Ces derniers mois, sur fond de crise économique, sociale et sanitaire, les exportateurs de cacao d’Afrique de l’Ouest relancent le bras de fer contre les multinationales du chocolat, entamé depuis plusieurs années. Pour les planteurs de cacao, la situation devient inquiétante. 

Un accord historique pour soutenir les producteurs

En 2019, le Ghana et la Côte d’Ivoire, les deux géants du cacao qui se partagent les deux tiers de la production mondiale, étaient parvenus à imposer aux multinationales du chocolat un accord sans précédent. En effet, les acheteurs de fèves sont tenus de payer le « Différentiel de revenu décent » (DRD), d’un montant de 400 dollars par tonne de cacao et ce afin de soutenir la filière, notamment les planteurs.

Cette négociation réussie est en grande partie l’œuvre du Conseil Café Cacao ivoirien et du Cocoa Board ghanéen, réunis pour l’occasion en « OPEP de l’or brun ». Cependant, les deux pays reprochent aux chocolatiers de ne pas payer la taxe qu’ils s’étaient pourtant engagés à respecter. Pour se défendre, ces derniers invoquent la chute de la demande liée à la crise Covid19, ainsi que le non-respect des critères de durabilité (déforestation, travail des enfants) et assurent continuer de payer le DRD aux petits producteurs.

De crise en crise

Indiscutablement, la pandémie et les mesures sanitaires mises en place pour la contenir ont fait largement diminuer la demande mondiale de chocolat. Or, selon plusieurs experts, cette crise intervient dans un contexte antérieur de surproduction. Les prix très bas seraient donc dus à une dévalorisation du cacao, en raison d’une offre trop abondante. Le risque auquel fait face le « Cartel du cacao » est donc d’entraîner, par une hausse artificielle des prix, un cercle vicieux de surproduction.

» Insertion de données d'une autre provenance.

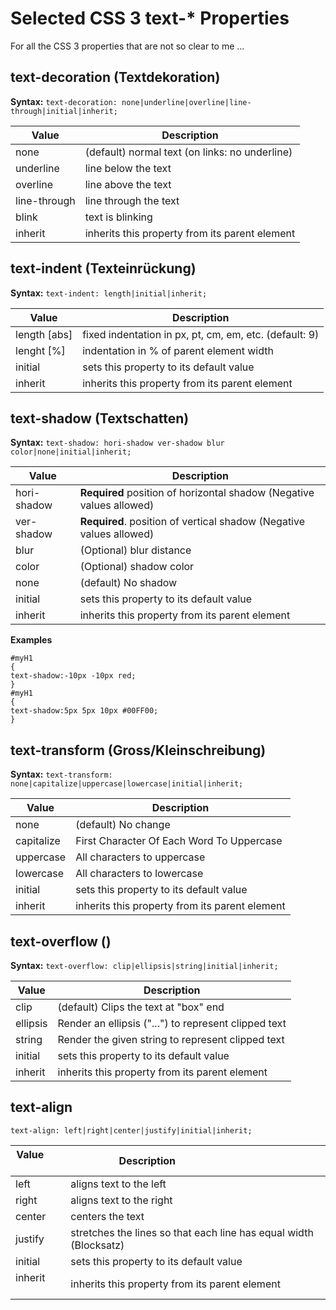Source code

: # Selected CSS 3 text-* Properties

For all the CSS 3 properties that are not so clear to me ...


## text-decoration (Textdekoration)

**Syntax:** `text-decoration: none|underline|overline|line-through|initial|inherit;`


| Value        | Description                                    |
|--------------|------------------------------------------------|
| none         | (default) normal text (on links: no underline) |
| underline    | line below the text                            |
| overline     | line above the text                            |
| line-through | line through the text                          |
| blink        | text is blinking |
| inherit      | inherits this property from its parent element |



## text-indent (Texteinrückung)

**Syntax:** `text-indent: length|initial|inherit;`

| Value        | Description                                    |
|--------------|------------------------------------------------|
| length [abs] | fixed indentation in px, pt, cm, em, etc. (default: 9) |
| lenght [%]   | indentation in % of parent element width |
| initial      | sets this property to its default value        |
| inherit      | inherits this property from its parent element |



## text-shadow (Textschatten)

**Syntax:** `text-shadow: hori-shadow ver-shadow blur color|none|initial|inherit;`

| Value        | Description                                    |
|--------------|------------------------------------------------|
| hori-shadow | **Required** position of horizontal shadow (Negative values allowed) | 
| ver-shadow | **Required**. position of vertical shadow (Negative values allowed) | 
| blur | (Optional) blur distance |
| color | (Optional) shadow color | 
| none | (default) No shadow |
| initial      | sets this property to its default value        |
| inherit      | inherits this property from its parent element |

**Examples**
```
#myH1
{
text-shadow:-10px -10px red;
}
#myH1
{
text-shadow:5px 5px 10px #00FF00;
}
```



## text-transform (Gross/Kleinschreibung)

**Syntax:** `text-transform: none|capitalize|uppercase|lowercase|initial|inherit;`

| Value        | Description                                    |
|--------------|------------------------------------------------|
| none | (default) No change |
| capitalize | First Character Of Each Word To Uppercase | 
| uppercase | All characters to uppercase | 
| lowercase | All characters to lowercase |
| initial      | sets this property to its default value        |
| inherit      | inherits this property from its parent element |



## text-overflow ()

**Syntax:** `text-overflow: clip|ellipsis|string|initial|inherit;`

| Value        | Description                                    |
|--------------|------------------------------------------------|
| clip | (default) Clips the text at "box" end |
| ellipsis | Render an ellipsis ("...") to represent clipped text |
| string | Render the given string to represent clipped text |
| initial      | sets this property to its default value        |
| inherit      | inherits this property from its parent element |



## text-align
`text-align: left|right|center|justify|initial|inherit;`

| Value        | Description                                    |
|--------------|------------------------------------------------|
| left | aligns text to the left |
| right	| aligns text to the right |
| center | centers the text |
| justify | stretches the lines so that each line has equal width (Blocksatz) | 
| initial      | sets this property to its default value        |
| inherit      | inherits this property from its parent element |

Si les producteurs ne peuvent pas se permettre, comme pourrait le faire l’OPEP (Organisation des pays exportateurs de pétrole), de restreindre trop longtemps les exportations, c’est que la situation des planteurs de cacao est préoccupante. D’après la Banque Mondiale, plus de 5 millions de personnes seraient dépendantes de cette activité en seule Côte d’Ivoire, et près de la moitié d’entre elles vivraient sous le seuil de pauvreté, avec des proportions similaires au Ghana. Par ailleurs, la guerre en Ukraine a d'ores et déjà conduit à l'augmentation des prix des intrants chimiques et on voit mal comment les deux pays africains pourront y faire face. 

Une négociation tendue

Malgré les risques, le Conseil Café Cacao et le Cocoa Board ont adressé, le 21 novembre dernier, un nouvel ultimatum aux multinationales, menaçant notamment de faire pression pour sortir des programmes de durabilité dans lesquels leurs pays sont engagés, ainsi que l’interdiction aux acheteurs d’accéder aux plantations (empêchant toutes prévisions sur les récoltes). Depuis, les partis se sont rencontrés et ont accepté de poursuivre les négociations, l’ultimatum des producteurs a également été repoussé.

Cependant la situation pourrait encore empirer pour la Côte d’Ivoire et le Ghana, puisque l’Union européenne est parvenue à un accord visant à interdire les importations de certains produits issus de la déforestation, dont le cacao, d’ici à 2024. Si elle peut-être bénéfique pour l'environnement, cette réglementation aura des conséquences néfastes sur les revenus des cultivateurs, au moins à court terme.